Which door had it been: Maillot's, or Burke's, or yet some other door?
Once more we are given a strong indication that Felix Page knew the man, for he and the assassin in limine do not immediately close in combat. Not yet. Some words certainly pass. The taper in the heavy iron candlestick must burn long enough to account not only for the drops of paraffin scattered about over the floor, but those that ran like congealing tears down the side.
I could fancy the outraged and mystified old gentleman demanding an explanation, and before long exploding with wrath, the thief standing hopelessly convicted—caught "with the goods."
Suddenly the struggle is precipitated by the infuriated householder endeavoring to recover his property. We may safely assume that it was by no gentle means that he sought to do this, and at once the battle wages to and fro between the head of the stairs and the lateral passage, quite up to the bath room door. The thief is striving to retain the leather box, the other to wrest it from him.
It is pretty certain, too, that the old gentleman hastily put down the iron candlestick before he grasped the box—on the floor, somewhere near the western angle of the balustrade—and in the end, as the combat in one of its uncertain revolutions sweeps past it, the thief frees himself with a desperate effort, snatches it from the floor, and becomes an assassin in actu.

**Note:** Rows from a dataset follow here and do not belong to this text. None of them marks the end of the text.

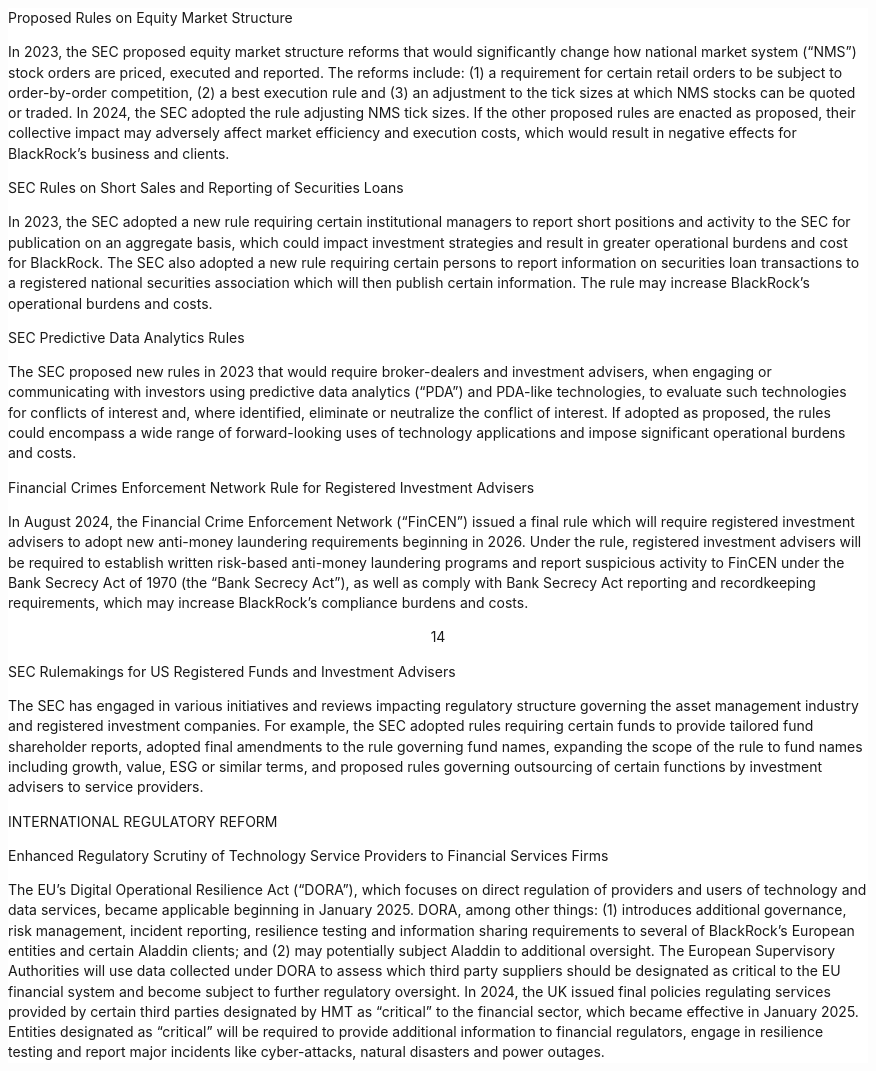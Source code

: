 Proposed Rules on Equity Market Structure

In 2023, the SEC proposed equity market structure reforms that would significantly change how national market system (“NMS”) stock orders are priced, executed and reported. The reforms include: (1) a requirement for certain retail orders to be subject to order-by-order competition, (2) a best execution rule and (3) an adjustment to the tick sizes at which NMS stocks can be quoted or traded. In 2024, the SEC adopted the rule adjusting NMS tick sizes. If the other proposed rules are enacted as proposed, their collective impact may adversely affect market efficiency and execution costs, which would result in negative effects for BlackRock’s business and clients.

SEC Rules on Short Sales and Reporting of Securities Loans

In 2023, the SEC adopted a new rule requiring certain institutional managers to report short positions and activity to the SEC for publication on an aggregate basis, which could impact investment strategies and result in greater operational burdens and cost for BlackRock. The SEC also adopted a new rule requiring certain persons to report information on securities loan transactions to a registered national securities association which will then publish certain information. The rule may increase BlackRock’s operational burdens and costs.

SEC Predictive Data Analytics Rules

The SEC proposed new rules in 2023 that would require broker-dealers and investment advisers, when engaging or communicating with investors using predictive data analytics (“PDA”) and PDA-like technologies, to evaluate such technologies for conflicts of interest and, where identified, eliminate or neutralize the conflict of interest. If adopted as proposed, the rules could encompass a wide range of forward-looking uses of technology applications and impose significant operational burdens and costs.

Financial Crimes Enforcement Network Rule for Registered Investment Advisers

In August 2024, the Financial Crime Enforcement Network (“FinCEN”) issued a final rule which will require registered investment advisers to adopt new anti-money laundering requirements beginning in 2026. Under the rule, registered investment advisers will be required to establish written risk-based anti-money laundering programs and report suspicious activity to FinCEN under the Bank Secrecy Act of 1970 (the “Bank Secrecy Act”), as well as comply with Bank Secrecy Act reporting and recordkeeping requirements, which may increase BlackRock’s compliance burdens and costs.

<div align='center'>14</div>

SEC Rulemakings for US Registered Funds and Investment Advisers

The SEC has engaged in various initiatives and reviews impacting regulatory structure governing the asset management industry and registered investment companies. For example, the SEC adopted rules requiring certain funds to provide tailored fund shareholder reports, adopted final amendments to the rule governing fund names, expanding the scope of the rule to fund names including growth, value, ESG or similar terms, and proposed rules governing outsourcing of certain functions by investment advisers to service providers.

INTERNATIONAL REGULATORY REFORM

Enhanced Regulatory Scrutiny of Technology Service Providers to Financial Services Firms

The EU’s Digital Operational Resilience Act (“DORA”), which focuses on direct regulation of providers and users of technology and data services, became applicable beginning in January 2025. DORA, among other things: (1) introduces additional governance, risk management, incident reporting, resilience testing and information sharing requirements to several of BlackRock’s European entities and certain Aladdin clients; and (2) may potentially subject Aladdin to additional oversight. The European Supervisory Authorities will use data collected under DORA to assess which third party suppliers should be designated as critical to the EU financial system and become subject to further regulatory oversight. In 2024, the UK issued final policies regulating services provided by certain third parties designated by HMT as “critical” to the financial sector, which became effective in January 2025. Entities designated as “critical” will be required to provide additional information to financial regulators, engage in resilience testing and report major incidents like cyber-attacks, natural disasters and power outages.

The dull impact of the blow, as the scene is blinded by sudden darkness; the crash of the body against the railing; the dominant jar when the body strikes upon the landing below—and the dark deed is accomplished.
What next follows?
Panic on the part of the murderer, we may be sure, as he stands one second in a stupor of horror at what he has done; then he must have flown—whither?
It is at this juncture that Alexander Burke steps into the hall, and beholds nothing in the light of his own candle. It is at this point that Royal Maillot springs from his bed, collides with the open wardrobe door, and straightway forgets the tumult in his own physical suffering, until Burke raps upon his door. And it is at this point that, unless there was some third person in the house, either one or the other of these two young men has deliberately lied. In turning them both loose I trusted to convict the guilty man by his own conduct. It will develop how far my course was justified.
The mute but vivid testimony would seem to lead, step by step and with irresistible logic, straight to the private secretary—had it not been for two circumstances which placed him once for all beyond the possibility of having been the person who struck the blow.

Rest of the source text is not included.